Collect each line of the entries that holds the string "nearest".

• **Saved data entries**:
--

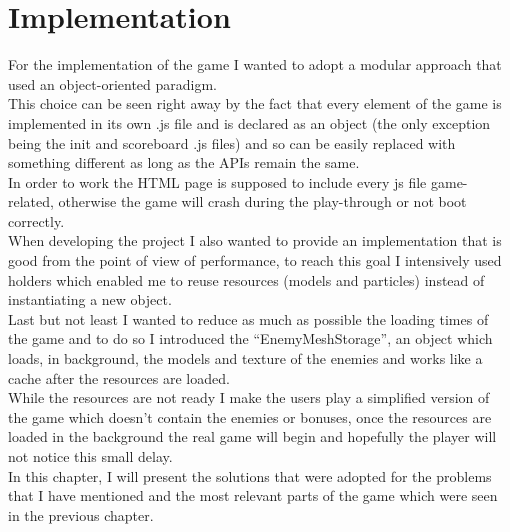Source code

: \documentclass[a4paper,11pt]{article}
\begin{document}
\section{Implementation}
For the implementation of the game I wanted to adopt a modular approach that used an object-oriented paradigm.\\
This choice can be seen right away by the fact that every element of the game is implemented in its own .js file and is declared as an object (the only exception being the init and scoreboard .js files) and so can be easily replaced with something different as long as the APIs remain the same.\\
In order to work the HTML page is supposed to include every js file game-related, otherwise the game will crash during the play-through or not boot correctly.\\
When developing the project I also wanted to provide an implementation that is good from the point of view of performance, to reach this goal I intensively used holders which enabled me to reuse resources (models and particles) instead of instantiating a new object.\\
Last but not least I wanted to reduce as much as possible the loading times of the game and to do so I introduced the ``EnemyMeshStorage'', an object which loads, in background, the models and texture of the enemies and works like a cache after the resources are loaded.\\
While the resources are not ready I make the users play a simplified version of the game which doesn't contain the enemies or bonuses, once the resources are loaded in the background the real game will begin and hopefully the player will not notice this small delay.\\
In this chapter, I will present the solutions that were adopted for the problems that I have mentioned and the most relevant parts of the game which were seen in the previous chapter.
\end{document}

--

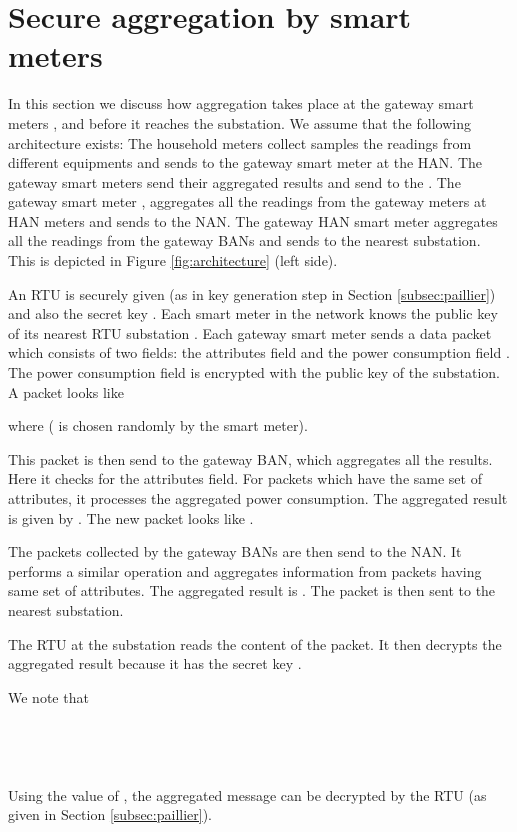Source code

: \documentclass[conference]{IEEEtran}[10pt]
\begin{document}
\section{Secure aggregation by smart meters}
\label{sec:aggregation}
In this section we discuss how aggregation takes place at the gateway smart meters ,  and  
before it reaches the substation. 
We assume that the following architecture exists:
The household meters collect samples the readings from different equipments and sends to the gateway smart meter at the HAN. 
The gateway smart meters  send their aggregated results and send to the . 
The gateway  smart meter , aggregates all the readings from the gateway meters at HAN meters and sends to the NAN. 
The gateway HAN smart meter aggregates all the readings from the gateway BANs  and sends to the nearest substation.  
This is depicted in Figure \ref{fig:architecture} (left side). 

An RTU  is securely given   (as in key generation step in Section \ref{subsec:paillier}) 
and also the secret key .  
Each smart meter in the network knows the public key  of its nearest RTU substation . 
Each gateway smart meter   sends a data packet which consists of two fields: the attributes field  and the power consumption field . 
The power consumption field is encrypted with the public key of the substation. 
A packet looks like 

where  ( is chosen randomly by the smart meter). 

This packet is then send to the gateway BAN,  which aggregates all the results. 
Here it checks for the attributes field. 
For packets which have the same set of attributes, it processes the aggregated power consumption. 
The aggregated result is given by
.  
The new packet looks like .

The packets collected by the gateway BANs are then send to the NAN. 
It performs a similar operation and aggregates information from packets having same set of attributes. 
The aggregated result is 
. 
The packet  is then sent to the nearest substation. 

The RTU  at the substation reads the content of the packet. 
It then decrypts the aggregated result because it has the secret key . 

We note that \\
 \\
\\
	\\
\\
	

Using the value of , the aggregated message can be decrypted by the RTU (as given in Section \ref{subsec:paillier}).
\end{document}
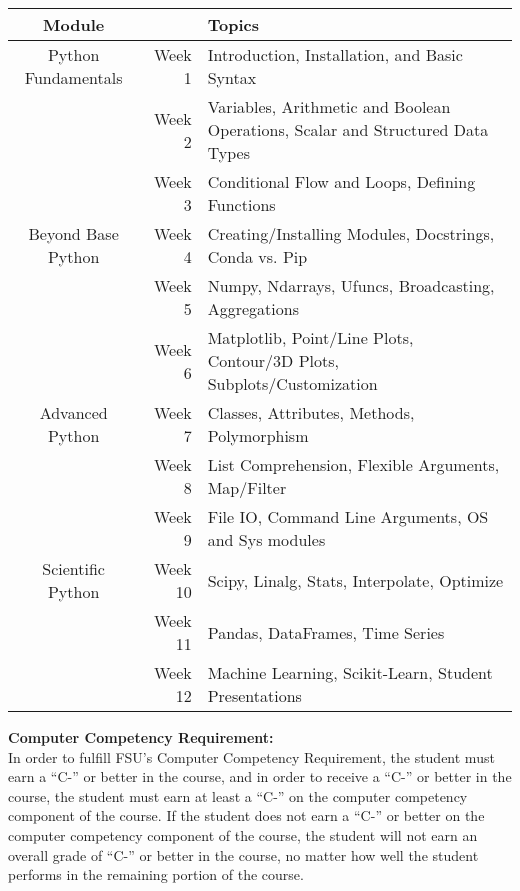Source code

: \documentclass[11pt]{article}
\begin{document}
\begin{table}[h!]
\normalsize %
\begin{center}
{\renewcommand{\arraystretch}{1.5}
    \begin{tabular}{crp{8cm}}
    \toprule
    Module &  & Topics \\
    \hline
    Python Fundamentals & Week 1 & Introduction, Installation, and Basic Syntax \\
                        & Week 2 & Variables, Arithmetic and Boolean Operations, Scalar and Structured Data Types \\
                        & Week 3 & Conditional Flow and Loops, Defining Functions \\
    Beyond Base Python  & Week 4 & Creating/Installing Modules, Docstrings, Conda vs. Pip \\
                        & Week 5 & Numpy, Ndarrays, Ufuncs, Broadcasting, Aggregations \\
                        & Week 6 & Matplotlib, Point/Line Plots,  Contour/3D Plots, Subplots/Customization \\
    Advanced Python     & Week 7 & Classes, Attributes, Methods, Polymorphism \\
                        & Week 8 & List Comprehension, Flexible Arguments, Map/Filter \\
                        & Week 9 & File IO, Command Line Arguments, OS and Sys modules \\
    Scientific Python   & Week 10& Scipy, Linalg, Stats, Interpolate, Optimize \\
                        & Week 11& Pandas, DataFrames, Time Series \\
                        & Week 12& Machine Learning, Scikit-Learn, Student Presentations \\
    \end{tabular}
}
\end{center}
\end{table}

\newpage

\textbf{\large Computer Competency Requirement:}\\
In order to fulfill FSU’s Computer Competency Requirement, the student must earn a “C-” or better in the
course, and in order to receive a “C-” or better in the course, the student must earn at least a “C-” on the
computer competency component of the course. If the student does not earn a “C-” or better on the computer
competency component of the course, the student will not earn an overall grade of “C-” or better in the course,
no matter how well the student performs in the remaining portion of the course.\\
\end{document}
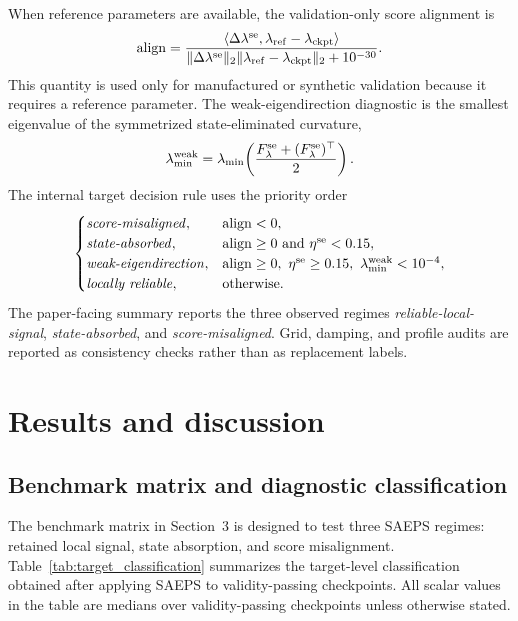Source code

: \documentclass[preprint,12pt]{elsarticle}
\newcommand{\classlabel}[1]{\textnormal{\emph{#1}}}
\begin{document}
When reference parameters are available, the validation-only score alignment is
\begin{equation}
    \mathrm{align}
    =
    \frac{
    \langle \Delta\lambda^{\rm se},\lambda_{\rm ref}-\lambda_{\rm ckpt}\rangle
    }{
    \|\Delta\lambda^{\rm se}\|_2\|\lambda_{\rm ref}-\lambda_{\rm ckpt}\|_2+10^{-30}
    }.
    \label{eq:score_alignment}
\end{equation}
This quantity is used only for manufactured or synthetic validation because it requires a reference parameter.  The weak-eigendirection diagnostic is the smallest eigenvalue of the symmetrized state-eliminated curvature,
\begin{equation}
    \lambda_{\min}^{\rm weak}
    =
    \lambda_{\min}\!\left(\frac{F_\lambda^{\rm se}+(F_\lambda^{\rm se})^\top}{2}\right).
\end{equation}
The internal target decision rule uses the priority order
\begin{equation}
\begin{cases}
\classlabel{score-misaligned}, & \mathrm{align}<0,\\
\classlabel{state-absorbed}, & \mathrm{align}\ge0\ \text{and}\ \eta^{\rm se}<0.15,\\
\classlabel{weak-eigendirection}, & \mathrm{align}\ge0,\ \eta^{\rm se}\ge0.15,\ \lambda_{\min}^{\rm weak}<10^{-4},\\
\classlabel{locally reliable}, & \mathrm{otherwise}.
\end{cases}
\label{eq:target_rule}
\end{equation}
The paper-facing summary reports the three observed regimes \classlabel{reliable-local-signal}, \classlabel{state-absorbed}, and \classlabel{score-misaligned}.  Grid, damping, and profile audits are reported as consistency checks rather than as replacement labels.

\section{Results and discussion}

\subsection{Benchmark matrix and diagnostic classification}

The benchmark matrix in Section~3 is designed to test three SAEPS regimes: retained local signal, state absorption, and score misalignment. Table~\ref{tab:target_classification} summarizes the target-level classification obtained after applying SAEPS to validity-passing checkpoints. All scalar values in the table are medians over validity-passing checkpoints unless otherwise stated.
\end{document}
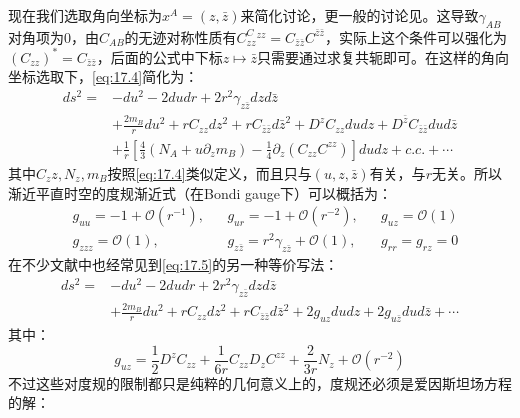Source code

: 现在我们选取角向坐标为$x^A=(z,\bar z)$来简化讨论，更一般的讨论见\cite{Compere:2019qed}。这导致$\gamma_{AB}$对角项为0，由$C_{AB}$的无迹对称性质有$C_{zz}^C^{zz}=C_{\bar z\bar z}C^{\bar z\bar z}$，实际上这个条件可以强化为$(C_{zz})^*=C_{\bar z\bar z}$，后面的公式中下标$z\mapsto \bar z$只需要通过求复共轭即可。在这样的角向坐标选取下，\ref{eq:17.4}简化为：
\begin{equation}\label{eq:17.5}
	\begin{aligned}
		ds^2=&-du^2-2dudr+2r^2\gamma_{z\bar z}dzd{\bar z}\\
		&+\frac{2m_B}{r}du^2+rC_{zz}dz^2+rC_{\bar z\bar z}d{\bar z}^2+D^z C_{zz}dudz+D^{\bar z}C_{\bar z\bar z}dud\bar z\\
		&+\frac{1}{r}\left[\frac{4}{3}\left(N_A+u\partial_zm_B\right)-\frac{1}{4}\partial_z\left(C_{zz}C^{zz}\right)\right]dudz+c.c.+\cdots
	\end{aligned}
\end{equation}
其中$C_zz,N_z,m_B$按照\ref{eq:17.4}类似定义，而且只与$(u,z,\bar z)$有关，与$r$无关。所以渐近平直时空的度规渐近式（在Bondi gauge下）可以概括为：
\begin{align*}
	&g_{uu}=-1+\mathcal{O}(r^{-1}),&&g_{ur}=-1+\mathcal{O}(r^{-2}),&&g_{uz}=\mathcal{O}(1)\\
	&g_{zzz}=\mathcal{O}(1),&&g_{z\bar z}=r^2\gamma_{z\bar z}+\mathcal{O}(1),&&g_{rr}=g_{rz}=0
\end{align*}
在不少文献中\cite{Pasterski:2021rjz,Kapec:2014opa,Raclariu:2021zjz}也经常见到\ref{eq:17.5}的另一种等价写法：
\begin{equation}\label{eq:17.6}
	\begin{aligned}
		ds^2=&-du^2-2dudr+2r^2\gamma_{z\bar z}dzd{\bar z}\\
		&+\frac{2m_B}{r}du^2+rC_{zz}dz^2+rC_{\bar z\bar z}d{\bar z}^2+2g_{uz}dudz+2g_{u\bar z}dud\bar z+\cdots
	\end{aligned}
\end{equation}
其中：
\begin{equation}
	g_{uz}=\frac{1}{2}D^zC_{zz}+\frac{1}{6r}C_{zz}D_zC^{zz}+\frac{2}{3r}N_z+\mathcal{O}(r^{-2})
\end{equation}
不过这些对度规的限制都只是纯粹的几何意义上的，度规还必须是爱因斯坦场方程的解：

--

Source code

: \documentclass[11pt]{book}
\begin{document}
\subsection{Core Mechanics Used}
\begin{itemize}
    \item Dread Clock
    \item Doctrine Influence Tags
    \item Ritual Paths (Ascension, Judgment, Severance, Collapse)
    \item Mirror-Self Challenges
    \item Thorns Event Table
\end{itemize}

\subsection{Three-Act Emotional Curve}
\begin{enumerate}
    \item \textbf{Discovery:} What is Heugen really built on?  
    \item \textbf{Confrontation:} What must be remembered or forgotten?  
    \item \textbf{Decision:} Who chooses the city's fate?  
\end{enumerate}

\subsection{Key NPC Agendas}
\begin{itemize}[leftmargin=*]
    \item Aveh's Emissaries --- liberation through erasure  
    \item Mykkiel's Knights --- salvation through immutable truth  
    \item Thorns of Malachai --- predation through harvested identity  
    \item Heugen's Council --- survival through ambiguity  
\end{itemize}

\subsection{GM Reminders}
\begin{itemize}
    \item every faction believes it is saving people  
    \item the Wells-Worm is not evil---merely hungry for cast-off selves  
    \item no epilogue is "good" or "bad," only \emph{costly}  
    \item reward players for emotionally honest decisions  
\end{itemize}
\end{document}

--

• **Task response**:
The gateway HAN smart meter aggregates all the readings from the gateway BANs  and sends to the nearest substation.  
Each smart meter in the network knows the public key  of its nearest RTU substation . 
The packet  is then sent to the nearest substation. 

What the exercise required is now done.